> **INSTRUCTIONS FOR THE TASK**: Each line of the data below holding the word "goroutine" must be copied.

═════ RECORDS FOR THIS EXERCISE

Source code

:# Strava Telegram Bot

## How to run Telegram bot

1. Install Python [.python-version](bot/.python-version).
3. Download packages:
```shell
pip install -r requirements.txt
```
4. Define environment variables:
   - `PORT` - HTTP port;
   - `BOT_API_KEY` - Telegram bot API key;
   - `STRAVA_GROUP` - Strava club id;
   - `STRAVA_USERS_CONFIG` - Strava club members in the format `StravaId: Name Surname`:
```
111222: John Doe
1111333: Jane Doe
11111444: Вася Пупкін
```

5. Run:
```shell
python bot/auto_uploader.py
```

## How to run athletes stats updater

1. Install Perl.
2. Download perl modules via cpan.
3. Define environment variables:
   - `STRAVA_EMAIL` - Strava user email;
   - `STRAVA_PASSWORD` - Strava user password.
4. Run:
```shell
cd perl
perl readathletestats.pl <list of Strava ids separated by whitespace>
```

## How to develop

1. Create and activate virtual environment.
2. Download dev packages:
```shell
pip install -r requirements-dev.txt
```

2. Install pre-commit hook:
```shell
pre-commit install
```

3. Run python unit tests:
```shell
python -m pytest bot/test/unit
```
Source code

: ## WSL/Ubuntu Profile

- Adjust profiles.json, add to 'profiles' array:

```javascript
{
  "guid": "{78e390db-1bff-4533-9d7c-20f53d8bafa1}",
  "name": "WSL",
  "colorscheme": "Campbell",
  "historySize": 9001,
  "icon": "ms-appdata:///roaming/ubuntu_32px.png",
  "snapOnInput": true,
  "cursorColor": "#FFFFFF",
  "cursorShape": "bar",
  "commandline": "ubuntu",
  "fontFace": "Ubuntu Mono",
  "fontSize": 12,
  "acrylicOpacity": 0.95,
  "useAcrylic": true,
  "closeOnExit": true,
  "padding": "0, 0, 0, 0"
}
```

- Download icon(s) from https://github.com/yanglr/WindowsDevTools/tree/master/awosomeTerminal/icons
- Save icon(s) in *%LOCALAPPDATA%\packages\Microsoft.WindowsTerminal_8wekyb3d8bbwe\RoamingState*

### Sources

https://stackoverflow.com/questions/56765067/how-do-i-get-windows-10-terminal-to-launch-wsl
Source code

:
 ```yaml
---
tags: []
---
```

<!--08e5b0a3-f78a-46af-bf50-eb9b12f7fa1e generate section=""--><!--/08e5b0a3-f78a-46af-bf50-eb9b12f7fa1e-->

══════════
═════ RECORDS FOR THIS EXERCISE

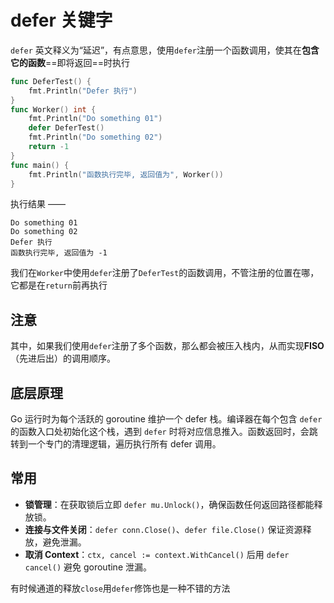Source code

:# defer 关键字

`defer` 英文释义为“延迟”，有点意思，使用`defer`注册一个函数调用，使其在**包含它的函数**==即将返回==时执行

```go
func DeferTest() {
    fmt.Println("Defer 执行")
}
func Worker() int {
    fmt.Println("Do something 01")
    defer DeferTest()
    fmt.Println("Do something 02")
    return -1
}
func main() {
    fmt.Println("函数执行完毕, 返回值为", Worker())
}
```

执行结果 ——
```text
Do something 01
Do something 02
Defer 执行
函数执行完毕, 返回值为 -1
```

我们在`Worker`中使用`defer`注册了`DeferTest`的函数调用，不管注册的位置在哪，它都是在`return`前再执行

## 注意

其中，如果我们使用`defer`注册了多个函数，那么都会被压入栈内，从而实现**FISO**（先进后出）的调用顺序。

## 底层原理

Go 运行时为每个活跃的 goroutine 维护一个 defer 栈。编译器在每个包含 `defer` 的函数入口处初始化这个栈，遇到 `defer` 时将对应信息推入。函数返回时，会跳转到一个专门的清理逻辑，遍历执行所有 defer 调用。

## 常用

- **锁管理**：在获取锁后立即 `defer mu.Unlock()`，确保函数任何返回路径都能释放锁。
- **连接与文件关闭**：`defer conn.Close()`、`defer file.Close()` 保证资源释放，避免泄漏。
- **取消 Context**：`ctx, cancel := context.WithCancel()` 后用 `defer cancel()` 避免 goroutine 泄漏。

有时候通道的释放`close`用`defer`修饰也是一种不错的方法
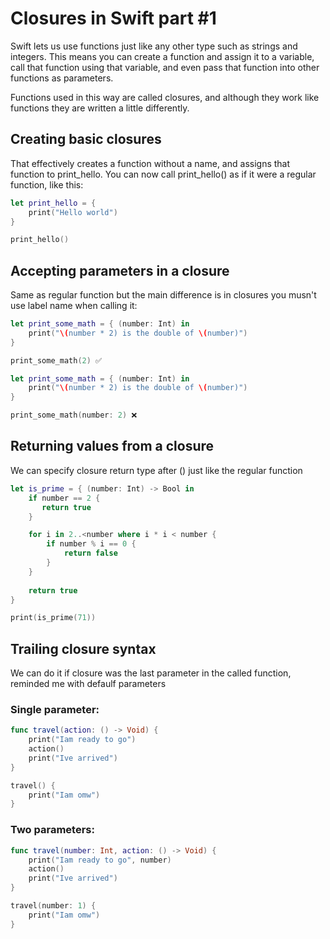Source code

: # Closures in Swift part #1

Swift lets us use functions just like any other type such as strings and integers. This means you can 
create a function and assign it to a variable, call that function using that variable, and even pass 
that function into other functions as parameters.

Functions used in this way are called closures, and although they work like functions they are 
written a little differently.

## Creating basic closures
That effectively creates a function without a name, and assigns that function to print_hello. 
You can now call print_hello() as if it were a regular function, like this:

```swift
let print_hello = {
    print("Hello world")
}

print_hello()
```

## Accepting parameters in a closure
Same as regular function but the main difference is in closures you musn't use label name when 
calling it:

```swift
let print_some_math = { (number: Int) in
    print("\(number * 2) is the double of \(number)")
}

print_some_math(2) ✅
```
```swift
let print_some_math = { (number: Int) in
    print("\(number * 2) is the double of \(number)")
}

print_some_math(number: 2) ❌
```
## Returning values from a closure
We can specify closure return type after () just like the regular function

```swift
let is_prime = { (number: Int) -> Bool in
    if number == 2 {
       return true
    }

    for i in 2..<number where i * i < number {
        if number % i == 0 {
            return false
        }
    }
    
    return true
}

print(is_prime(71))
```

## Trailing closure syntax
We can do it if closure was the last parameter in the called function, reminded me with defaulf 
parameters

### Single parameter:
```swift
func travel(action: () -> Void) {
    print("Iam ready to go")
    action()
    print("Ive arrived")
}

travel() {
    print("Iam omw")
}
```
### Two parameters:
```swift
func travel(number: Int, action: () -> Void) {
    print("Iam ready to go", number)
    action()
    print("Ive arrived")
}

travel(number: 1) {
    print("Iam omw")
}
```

══════════

> **SOLUTION TO THE PROBLEM**:
Go 运行时为每个活跃的 goroutine 维护一个 defer 栈。编译器在每个包含 `defer` 的函数入口处初始化这个栈，遇到 `defer` 时将对应信息推入。函数返回时，会跳转到一个专门的清理逻辑，遍历执行所有 defer 调用。
- **取消 Context**：`ctx, cancel := context.WithCancel()` 后用 `defer cancel()` 避免 goroutine 泄漏。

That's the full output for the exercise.